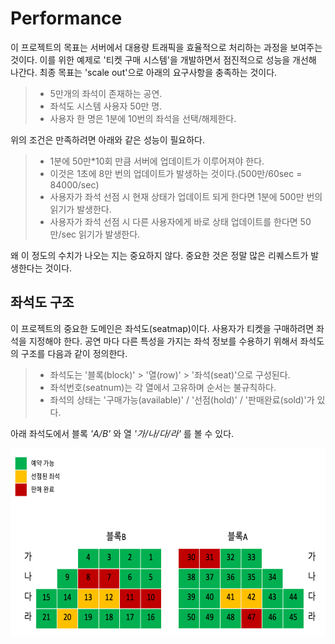 # Performance

이 프로젝트의 목표는 서버에서 대용량 트래픽을 효율적으로 처리하는 과정을 보여주는 것이다.
이를 위한 예제로 '티켓 구매 시스템'을 개발하면서 점진적으로 성능을 개선해 나간다.
최종 목표는 'scale out'으로 아래의 요구사항을 충족하는 것이다.

> -   5만개의 좌석이 존재하는 공연.
> -   좌석도 시스템 사용자 50만 명.
> -   사용자 한 명은 1분에 10번의 좌석을 선택/해제한다.

위의 조건은 만족하려면 아래와 같은 성능이 필요하다.

> -   1분에 50만\*10회 만큼 서버에 업데이트가 이루어져야 한다.
> -   이것은 1초에 8만 번의 업데이트가 발생하는 것이다.(500만/60sec = 84000/sec)
> -   사용자가 좌석 선점 시 현재 상태가 업데이트 되게 한다면 1분에 500만 번의 읽기가 발생한다.
> -   사용자가 좌석 선점 시 다른 사용자에게 바로 상태 업데이트를 한다면 50만/sec 읽기가 발생한다.

왜 이 정도의 수치가 나오는 지는 중요하지 않다. 중요한 것은 정말 많은 리퀘스트가 발생한다는 것이다.

## 좌석도 구조

이 프로젝트의 중요한 도메인은 좌석도(seatmap)이다. 사용자가 티켓을 구매하려면 좌석을 지정해야 한다. 공연 마다 다른 특성을 가지는 좌석 정보를 수용하기 위해서 좌석도의 구조를 다음과 같이 정의한다.

> -   좌석도는 '블록(block)' > '열(row)' > '좌석(seat)'으로 구성된다.
> -   좌석번호(seatnum)는 각 열에서 고유하며 순서는 불규칙하다.
> -   좌석의 상태는 '구매가능(available)' / '선점(hold)' / '판매완료(sold)'가 있다.

아래 좌석도에서 블록 _'A/B'_ 와 열 _'가/나/다/라'_ 를 볼 수 있다.

<img src="./docs/seatmap_structure.png"  height="300px" />
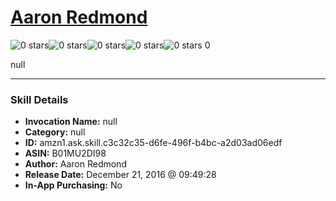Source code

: # [Aaron Redmond](http://alexa.amazon.com/#skills/amzn1.ask.skill.c3c32c35-d6fe-496f-b4bc-a2d03ad06edf)
![0 stars](../../images/ic_star_border_black_18dp_1x.png)![0 stars](../../images/ic_star_border_black_18dp_1x.png)![0 stars](../../images/ic_star_border_black_18dp_1x.png)![0 stars](../../images/ic_star_border_black_18dp_1x.png)![0 stars](../../images/ic_star_border_black_18dp_1x.png) 0

null

***

### Skill Details

* **Invocation Name:** null
* **Category:** null
* **ID:** amzn1.ask.skill.c3c32c35-d6fe-496f-b4bc-a2d03ad06edf
* **ASIN:** B01MU2DI98
* **Author:** Aaron Redmond
* **Release Date:** December 21, 2016 @ 09:49:28
* **In-App Purchasing:** No
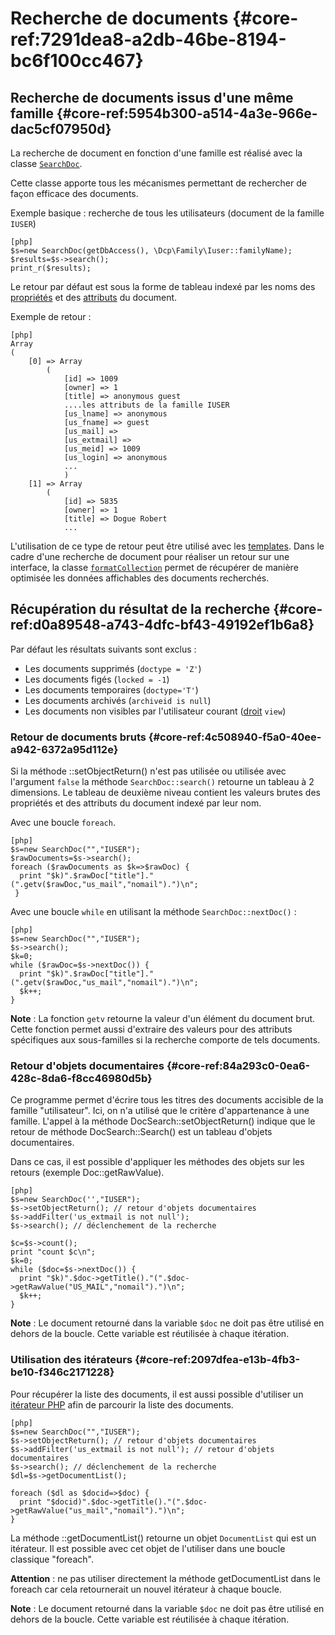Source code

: # Recherche de documents {#core-ref:7291dea8-a2db-46be-8194-bc6f100cc467}


## Recherche de documents issus d'une même famille  {#core-ref:5954b300-a514-4a3e-966e-dac5cf07950d}

La recherche de document en fonction d'une famille est réalisé avec la classe
[`SearchDoc`][searchdoc].

Cette classe apporte tous les mécanismes permettant de rechercher de façon
efficace des documents.

Exemple basique : recherche de tous les utilisateurs (document de la famille
`IUSER`)

    [php]
    $s=new SearchDoc(getDbAccess(), \Dcp\Family\Iuser::familyName);
    $results=$s->search();
    print_r($results);

Le retour par défaut est sous la forme de tableau indexé par les noms des
[propriétés][propdoc] et des [attributs][docattributs] du document.

Exemple de retour :

    [php]
    Array
    (
        [0] => Array
            (
                [id] => 1009
                [owner] => 1
                [title] => anonymous guest
                ....les attributs de la famille IUSER
                [us_lname] => anonymous
                [us_fname] => guest
                [us_mail] => 
                [us_extmail] => 
                [us_meid] => 1009
                [us_login] => anonymous
                ...
                )
        [1] => Array
            (
                [id] => 5835
                [owner] => 1
                [title] => Dogue Robert
                ...

L'utilisation de ce type de retour peut être utilisé avec les
[templates][layoutblock]. Dans le cadre d'une recherche de document pour
réaliser un retour sur une interface, la classe
[`formatCollection`][formatcollection] permet de récupérer de manière optimisée
les données affichables des documents recherchés.

## Récupération du résultat de la recherche {#core-ref:d0a89548-a743-4dfc-bf43-49192ef1b6a8}

Par défaut les résultats suivants sont exclus :

*   Les documents supprimés (`doctype = 'Z'`)
*   Les documents figés (`locked = -1`)
*   Les documents temporaires (`doctype='T'`)
*   Les documents archivés (`archiveid is null`)
*   Les documents non visibles par l'utilisateur courant ([droit][docacl] `view`)


### Retour de documents bruts  {#core-ref:4c508940-f5a0-40ee-a942-6372a95d112e}

Si la méthode ::setObjectReturn() n'est pas utilisée ou utilisée avec l'argument
`false` la méthode `SearchDoc::search()` retourne un tableau à 2 dimensions. Le
tableau de deuxième niveau contient les valeurs brutes des propriétés et des
attributs du document indexé par leur nom.

Avec une boucle `foreach`.

    [php]
    $s=new SearchDoc("","IUSER");
    $rawDocuments=$s->search();
    foreach ($rawDocuments as $k=>$rawDoc) {
      print "$k)".$rawDoc["title"]."(".getv($rawDoc,"us_mail","nomail").")\n";
     }

Avec une boucle `while` en utilisant la méthode `SearchDoc::nextDoc()` : 

    [php]
    $s=new SearchDoc("","IUSER");
    $s->search();
    $k=0;
    while ($rawDoc=$s->nextDoc()) { 
      print "$k)".$rawDoc["title"]."(".getv($rawDoc,"us_mail","nomail").")\n";
      $k++;  
    }

**Note** : La fonction `getv` retourne la valeur d'un élément du document brut.
Cette fonction permet aussi d'extraire des valeurs pour des attributs
spécifiques aux sous-familles si la recherche comporte de tels documents.

### Retour d'objets documentaires {#core-ref:84a293c0-0ea6-428c-8da6-f8cc46980d5b}

Ce programme permet d'écrire tous les titres des documents accisible de la
famille "utilisateur". Ici, on n'a utilisé que le critère d'appartenance à
une famille.  L'appel à la méthode DocSearch::setObjectReturn() indique que le
retour de méthode DocSearch::Search() est un tableau d'objets documentaires.

Dans ce cas, il est possible d'appliquer les méthodes des objets sur les retours
(exemple Doc::getRawValue).  

    [php]
    $s=new SearchDoc('',"IUSER");
    $s->setObjectReturn(); // retour d'objets documentaires
    $s->addFilter('us_extmail is not null'); 
    $s->search(); // déclenchement de la recherche
    
    $c=$s->count();
    print "count $c\n";
    $k=0;
    while ($doc=$s->nextDoc()) {
      print "$k)".$doc->getTitle()."(".$doc->getRawValue("US_MAIL","nomail").")\n";
      $k++; 
    }

**Note** : Le document retourné dans la variable `$doc` ne doit pas être utilisé
en dehors de la boucle. Cette variable est réutilisée à chaque itération.

### Utilisation des itérateurs {#core-ref:2097dfea-e13b-4fb3-be10-f346c2171228}

Pour récupérer la liste des documents, il est aussi possible d'utiliser un
[itérateur PHP][phpiterator] afin de parcourir la liste des documents.

    [php]
    $s=new SearchDoc("","IUSER");
    $s->setObjectReturn(); // retour d'objets documentaires
    $s->addFilter('us_extmail is not null'); // retour d'objets documentaires
    $s->search(); // déclenchement de la recherche
    $dl=$s->getDocumentList();
    
    foreach ($dl as $docid=>$doc) {
      print "$docid)".$doc->getTitle()."(".$doc->getRawValue("us_mail","nomail").")\n";
    }
 
La méthode ::getDocumentList() retourne un objet `DocumentList` qui est un
itérateur. Il est possible avec cet objet de l'utiliser dans une boucle
classique "foreach". 

**Attention** : ne pas utiliser directement la méthode getDocumentList dans le
foreach car cela retournerait un nouvel itérateur à chaque boucle.

**Note** : Le document retourné dans la variable `$doc` ne doit pas être utilisé
en dehors de la boucle. Cette variable est réutilisée à chaque itération.



<!-- link -->
[searchdoc]:        #core-ref:a5216d5c-4e0f-4e3c-9553-7cbfda6b3255
[propdoc]:          #core-ref:9aa8edfa-2f2a-11e2-aaec-838a12b40353 "Liste des propriétés du document"
[layoutblock]:      #core-ref:587b563e-7371-469f-9d1e-350607056c73
[formatcollection]: #core-ref:74ce9ce4-8e4e-42ee-a0df-415eb6897a81
[pgop]:             http://www.postgresql.org/docs/9.1/static/functions.html "Opérateurs Postgresql 9.1"
[docattributs]:     #core-ref:4e167170-33ed-11e2-8134-a7f43955d6f3
[attdocid]:         #core-ref:d461d5f5-b635-47a0-944d-473c227587ab
[phpiterator]:      http://php.net/manual/fr/class.iterator.php "Interface Iterator"
[docacl]:           #core-ref:a99dcc5f-f42f-4574-bbfa-d7bb0573c95d "Droits du document"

▶ _TO DO_
Among the records above, repeat exactly the line with "것이다.(500만/60sec = 84000/sec)", the line with "상태는 '구매가능(available)' / '선점(hold)' / '판매완료(sold)'가 있다.", and every line in between, and only those.

▶ _YOUR SOLUTION_
> -   이것은 1초에 8만 번의 업데이트가 발생하는 것이다.(500만/60sec = 84000/sec)
> -   사용자가 좌석 선점 시 현재 상태가 업데이트 되게 한다면 1분에 500만 번의 읽기가 발생한다.
> -   사용자가 좌석 선점 시 다른 사용자에게 바로 상태 업데이트를 한다면 50만/sec 읽기가 발생한다.

왜 이 정도의 수치가 나오는 지는 중요하지 않다. 중요한 것은 정말 많은 리퀘스트가 발생한다는 것이다.

## 좌석도 구조

이 프로젝트의 중요한 도메인은 좌석도(seatmap)이다. 사용자가 티켓을 구매하려면 좌석을 지정해야 한다. 공연 마다 다른 특성을 가지는 좌석 정보를 수용하기 위해서 좌석도의 구조를 다음과 같이 정의한다.

> -   좌석도는 '블록(block)' > '열(row)' > '좌석(seat)'으로 구성된다.
> -   좌석번호(seatnum)는 각 열에서 고유하며 순서는 불규칙하다.
> -   좌석의 상태는 '구매가능(available)' / '선점(hold)' / '판매완료(sold)'가 있다.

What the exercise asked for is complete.